Explained: Why Supreme Court’s order virtually stalls operation of sedition law


By ruling that “it will be appropriate not to continue” with the offence of sedition till the government reviews the provision, the Supreme Court while testing the constitutionality of Section 124A of the Indian Penal Code has raised the bar for the government to invoke the provision. In effect, the law on sedition is suspended till the court hears the case next — in July next year.

“The case of the petitioners is that this provision of law dates back to 1898, and pre-dates the Constitution itself, and is being misused. The Attorney General had also, on an earlier date of hearing, given some instances of glaring misuse of this provision, like in the case of recital of the Hanuman Chalisa. Therefore, we expect that, till the re-examination of the provision is complete, it will be appropriate not to continue the usage of the aforesaid provision of law by the governments,” the court said in its order.

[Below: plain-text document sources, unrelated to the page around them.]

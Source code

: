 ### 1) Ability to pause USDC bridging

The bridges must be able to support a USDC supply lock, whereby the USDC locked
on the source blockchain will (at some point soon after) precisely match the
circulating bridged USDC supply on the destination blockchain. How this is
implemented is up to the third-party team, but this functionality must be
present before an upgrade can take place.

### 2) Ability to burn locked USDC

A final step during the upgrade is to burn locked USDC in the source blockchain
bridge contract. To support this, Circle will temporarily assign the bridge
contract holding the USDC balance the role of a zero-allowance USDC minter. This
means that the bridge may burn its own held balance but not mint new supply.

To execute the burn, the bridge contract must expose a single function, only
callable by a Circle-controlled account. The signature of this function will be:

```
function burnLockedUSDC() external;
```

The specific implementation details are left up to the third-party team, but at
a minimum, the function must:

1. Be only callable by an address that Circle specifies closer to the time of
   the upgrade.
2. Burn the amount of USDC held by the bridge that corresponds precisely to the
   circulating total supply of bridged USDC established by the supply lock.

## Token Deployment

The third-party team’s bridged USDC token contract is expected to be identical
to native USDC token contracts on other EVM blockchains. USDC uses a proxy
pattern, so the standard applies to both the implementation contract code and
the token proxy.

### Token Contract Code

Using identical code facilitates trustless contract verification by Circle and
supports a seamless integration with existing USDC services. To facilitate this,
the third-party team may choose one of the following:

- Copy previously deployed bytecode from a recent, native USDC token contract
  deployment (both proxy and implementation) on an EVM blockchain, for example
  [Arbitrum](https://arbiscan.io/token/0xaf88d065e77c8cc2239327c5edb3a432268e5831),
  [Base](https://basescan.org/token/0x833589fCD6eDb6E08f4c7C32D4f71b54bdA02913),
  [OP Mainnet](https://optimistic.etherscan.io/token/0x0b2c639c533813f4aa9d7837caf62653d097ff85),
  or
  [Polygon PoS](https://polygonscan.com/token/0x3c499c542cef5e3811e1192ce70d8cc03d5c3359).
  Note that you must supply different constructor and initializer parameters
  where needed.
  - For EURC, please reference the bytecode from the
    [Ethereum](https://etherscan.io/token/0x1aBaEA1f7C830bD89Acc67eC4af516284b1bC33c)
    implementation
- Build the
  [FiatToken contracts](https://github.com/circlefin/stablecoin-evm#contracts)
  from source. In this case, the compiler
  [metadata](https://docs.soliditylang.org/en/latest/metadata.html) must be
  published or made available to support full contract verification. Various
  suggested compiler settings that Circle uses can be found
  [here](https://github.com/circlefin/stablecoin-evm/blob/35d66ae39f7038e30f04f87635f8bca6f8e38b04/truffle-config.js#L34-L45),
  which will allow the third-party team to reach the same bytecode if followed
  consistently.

Although the court did not explicitly stay the provision — no criminal law in force has ever been stayed by the court — it virtually stalls the operation of the provision. For cases already pending trial, the court said they will “be kept in abeyance”, and on registering fresh cases, it said it would “hope and expect” that governments would refrain from registering fresh FIRs, investigating cases or taking any coercive action against accused.

“If any fresh case is registered under Section 124A of IPC, the affected parties are at liberty to approach the concerned courts for appropriate relief. The courts are requested to examine the reliefs sought, taking into account the present order passed as well as the clear stand taken by the Union of India,” the court added.

In underlining the possibility of fresh cases being registered despite the judiciary’s refrain, the Supreme Court has put the onus on the government to ensure that frivolous cases of sedition are not filed to misuse the law. The central government told the court it would issue a directive to states and Union Territories on the new application of the sedition law.

Legal experts fear the language of “hope and expect” might not carry much water as it is often difficult for court rulings to trickle down to the lowest level of governance to curb misuse.

The court’s shifting the burden of deciding the validity of the law to the government is also new territory. The government has not indicated whether Parliament or a separate committee will review the law.

The significant legal question of law before the Supreme Court is whether the 1962 ruling in Kedar Nath Singh v Union of India was correctly decided. The Kedar Nath Singh ruling, which upheld the constitutional validity of Section 124A, held that speech that is likely to incite disruption of public order would amount to sedition. The correctness of that verdict — crucially whether a law on sedition can be an exception to free speech — will have to be decided by a seven-judge bench.

Ultimately, short of Parliament repealing the law on sedition, the court will have to decide the crucial question. Even diluting the provision or replacing it with a new law will have to pass the test of constitutionality before the court.